═══ RECORDED INFORMATION ═══

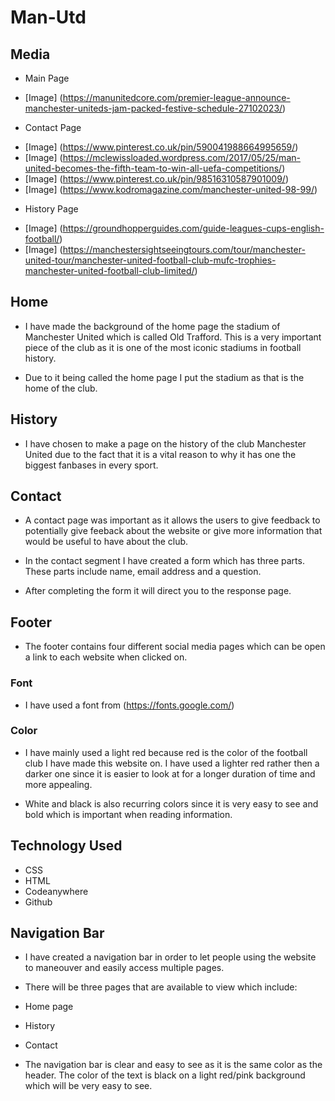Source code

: # Man-Utd

## Media
+ Main Page
- [Image] (https://manunitedcore.com/premier-league-announce-manchester-uniteds-jam-packed-festive-schedule-27102023/)
+ Contact Page
- [Image] (https://www.pinterest.co.uk/pin/590041988664995659/)
- [Image] (https://mclewissloaded.wordpress.com/2017/05/25/man-united-becomes-the-fifth-team-to-win-all-uefa-competitions/)
- [Image] (https://www.pinterest.co.uk/pin/98516310587901009/)
- [Image] (https://www.kodromagazine.com/manchester-united-98-99/)
+ History Page
- [Image] (https://groundhopperguides.com/guide-leagues-cups-english-football/)
- [Image] (https://manchestersightseeingtours.com/tour/manchester-united-tour/manchester-united-football-club-mufc-trophies-manchester-united-football-club-limited/)

## Home

- I have made the background of the home page the stadium of Manchester United which is called Old Trafford. This is a very important piece of the club as it is one of the most iconic stadiums in football history. 

- Due to it being called the home page I put the stadium as that is the home of the club.

## History
- I have chosen to make a page on the history of the club Manchester United due to the fact that it is a vital reason to why it has one the biggest fanbases in every sport.

## Contact

- A contact page was important as it allows the users to give feedback to potentially give feeback about the website or give more information that would be useful to have about the club.

- In the contact segment I have created a form which has three parts. These parts include name, email address and a question.

- After completing the form it will direct you to the response page.


## Footer
- The footer contains four different social media pages which can be open a link to each website when clicked on.

### Font
- I have used a font from (https://fonts.google.com/)

### Color
- I have mainly used a light red because red is the color of the football club I have made this website on. I have used a lighter red rather then a darker one since it is easier to look at for a longer duration of time and more appealing.

- White and black is also recurring colors since it is very easy to see and bold which is important when reading information.

## Technology Used

- CSS
- HTML
- Codeanywhere
- Github

## Navigation Bar
- I have created a navigation bar in order to let people using the website to maneouver and easily access multiple pages.
- There will be three pages that are available to view which include:
- Home page
- History
- Contact

- The navigation bar is clear and easy to see as it is the same color as the header. The color of the text is black on a light red/pink background which will be very easy to see.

═══

§ REQUIREMENT: Write out the listing above again, exactly, but with no pictures in the copy.

§ TASK SOLUTION:
Source code

: # Man-Utd

## Media
+ Main Page
- [Image] (https://manunitedcore.com/premier-league-announce-manchester-uniteds-jam-packed-festive-schedule-27102023/)
+ Contact Page
- [Image] (https://www.pinterest.co.uk/pin/590041988664995659/)
- [Image] (https://mclewissloaded.wordpress.com/2017/05/25/man-united-becomes-the-fifth-team-to-win-all-uefa-competitions/)
- [Image] (https://www.pinterest.co.uk/pin/98516310587901009/)
- [Image] (https://www.kodromagazine.com/manchester-united-98-99/)
+ History Page
- [Image] (https://groundhopperguides.com/guide-leagues-cups-english-football/)
- [Image] (https://manchestersightseeingtours.com/tour/manchester-united-tour/manchester-united-football-club-mufc-trophies-manchester-united-football-club-limited/)

## Home

- I have made the background of the home page the stadium of Manchester United which is called Old Trafford. This is a very important piece of the club as it is one of the most iconic stadiums in football history. 

- Due to it being called the home page I put the stadium as that is the home of the club.

## History
- I have chosen to make a page on the history of the club Manchester United due to the fact that it is a vital reason to why it has one the biggest fanbases in every sport.

## Contact

- A contact page was important as it allows the users to give feedback to potentially give feeback about the website or give more information that would be useful to have about the club.

- In the contact segment I have created a form which has three parts. These parts include name, email address and a question.

- After completing the form it will direct you to the response page.


## Footer
- The footer contains four different social media pages which can be open a link to each website when clicked on.

### Font
- I have used a font from (https://fonts.google.com/)

### Color
- I have mainly used a light red because red is the color of the football club I have made this website on. I have used a lighter red rather then a darker one since it is easier to look at for a longer duration of time and more appealing.

- White and black is also recurring colors since it is very easy to see and bold which is important when reading information.

## Technology Used

- CSS
- HTML
- Codeanywhere
- Github

## Navigation Bar
- I have created a navigation bar in order to let people using the website to maneouver and easily access multiple pages.
- There will be three pages that are available to view which include:
- Home page
- History
- Contact

- The navigation bar is clear and easy to see as it is the same color as the header. The color of the text is black on a light red/pink background which will be very easy to see.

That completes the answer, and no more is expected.